De acordo com o governo, o montante, que totaliza R$ 56.002.063,00, é proveniente de recursos não reembolsáveis — ou seja, um aporte que não gera dívidas ou ônus ao erário estadual. No entanto, o acesso ao capital depende de um fator jurídico: a publicação de uma lei autorizativa específica, que precisa estar em vigor até o dia 18 de abril, prazo final estipulado pelo BNDES para a assinatura do contrato.
O Projeto SustenTO
A gestão estadual destaca que o projeto SustenTO, elaborado pela Semarh, é uma das principais iniciativas do Governo do Tocantins na área ambiental, com foco na modernização institucional, ampliação da capacidade operacional e consolidação de uma economia de baixa emissão de carbono.

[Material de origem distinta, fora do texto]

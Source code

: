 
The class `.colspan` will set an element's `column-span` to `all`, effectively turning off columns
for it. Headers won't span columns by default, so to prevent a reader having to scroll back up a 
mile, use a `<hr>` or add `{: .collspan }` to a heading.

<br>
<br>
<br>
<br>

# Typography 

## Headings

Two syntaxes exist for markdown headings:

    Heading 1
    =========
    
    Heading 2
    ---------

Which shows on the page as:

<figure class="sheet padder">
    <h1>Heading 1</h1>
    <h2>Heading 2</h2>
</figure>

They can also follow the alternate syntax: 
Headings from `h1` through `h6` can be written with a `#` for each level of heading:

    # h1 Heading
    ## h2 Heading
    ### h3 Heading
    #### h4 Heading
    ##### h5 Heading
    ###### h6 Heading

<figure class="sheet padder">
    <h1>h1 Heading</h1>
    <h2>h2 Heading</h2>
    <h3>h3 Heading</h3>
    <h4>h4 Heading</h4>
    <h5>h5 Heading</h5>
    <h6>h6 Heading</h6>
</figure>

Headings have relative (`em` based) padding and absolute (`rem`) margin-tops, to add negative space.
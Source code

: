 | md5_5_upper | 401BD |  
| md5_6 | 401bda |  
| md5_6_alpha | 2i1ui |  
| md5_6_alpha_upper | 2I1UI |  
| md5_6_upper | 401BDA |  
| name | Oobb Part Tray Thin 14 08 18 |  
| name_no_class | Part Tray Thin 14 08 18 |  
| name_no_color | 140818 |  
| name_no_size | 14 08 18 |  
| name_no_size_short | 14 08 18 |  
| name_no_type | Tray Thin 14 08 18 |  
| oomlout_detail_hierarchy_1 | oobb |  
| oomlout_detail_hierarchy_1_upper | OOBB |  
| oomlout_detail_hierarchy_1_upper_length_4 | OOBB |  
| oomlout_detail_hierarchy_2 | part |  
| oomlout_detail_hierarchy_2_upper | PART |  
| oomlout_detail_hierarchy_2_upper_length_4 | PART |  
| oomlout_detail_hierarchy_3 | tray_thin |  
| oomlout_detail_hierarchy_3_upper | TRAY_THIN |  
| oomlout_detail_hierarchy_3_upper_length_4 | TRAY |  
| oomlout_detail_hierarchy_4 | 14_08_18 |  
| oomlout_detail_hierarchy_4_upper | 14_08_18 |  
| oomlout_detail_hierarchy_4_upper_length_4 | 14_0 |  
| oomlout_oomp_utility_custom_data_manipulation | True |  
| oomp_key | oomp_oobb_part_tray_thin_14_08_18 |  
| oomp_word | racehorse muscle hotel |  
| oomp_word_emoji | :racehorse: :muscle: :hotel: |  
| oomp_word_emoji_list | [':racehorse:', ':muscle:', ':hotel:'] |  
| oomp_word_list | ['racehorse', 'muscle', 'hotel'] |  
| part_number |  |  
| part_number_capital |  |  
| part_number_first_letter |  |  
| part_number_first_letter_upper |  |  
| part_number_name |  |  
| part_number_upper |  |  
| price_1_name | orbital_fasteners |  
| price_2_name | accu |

O executivo acrescenta que o projeto foi apresentado ao Ministério do Meio Ambiente em 2024 e, posteriormente, submetido ao BNDES. "A proposta passou por um rigoroso processo de análise técnica que se estendeu por cerca de um ano e meio, envolvendo ajustes, validações e alinhamentos institucionais, até sua aprovação, em dezembro do ano passado".
Corrida Legislativa
Apesar da aprovação técnica, o entrave agora é burocrático. O PL nº 01/2026 foi protocolado pelo Executivo na Assembleia Legislativa em 11 de fevereiro. Com a proximidade do prazo fatal (18 de abril), a cúpula da Semarh deve reforçar, durante a coletiva, que a não aprovação da matéria implicará na perda definitiva do recurso e na interrupção de uma agenda ambiental estruturante para o estado.
"A formalização está condicionada à lei. Perder esse aporte significaria retroceder em investimentos estratégicos que já foram validados e aprovados nacionalmente", destaca a nota do Governo.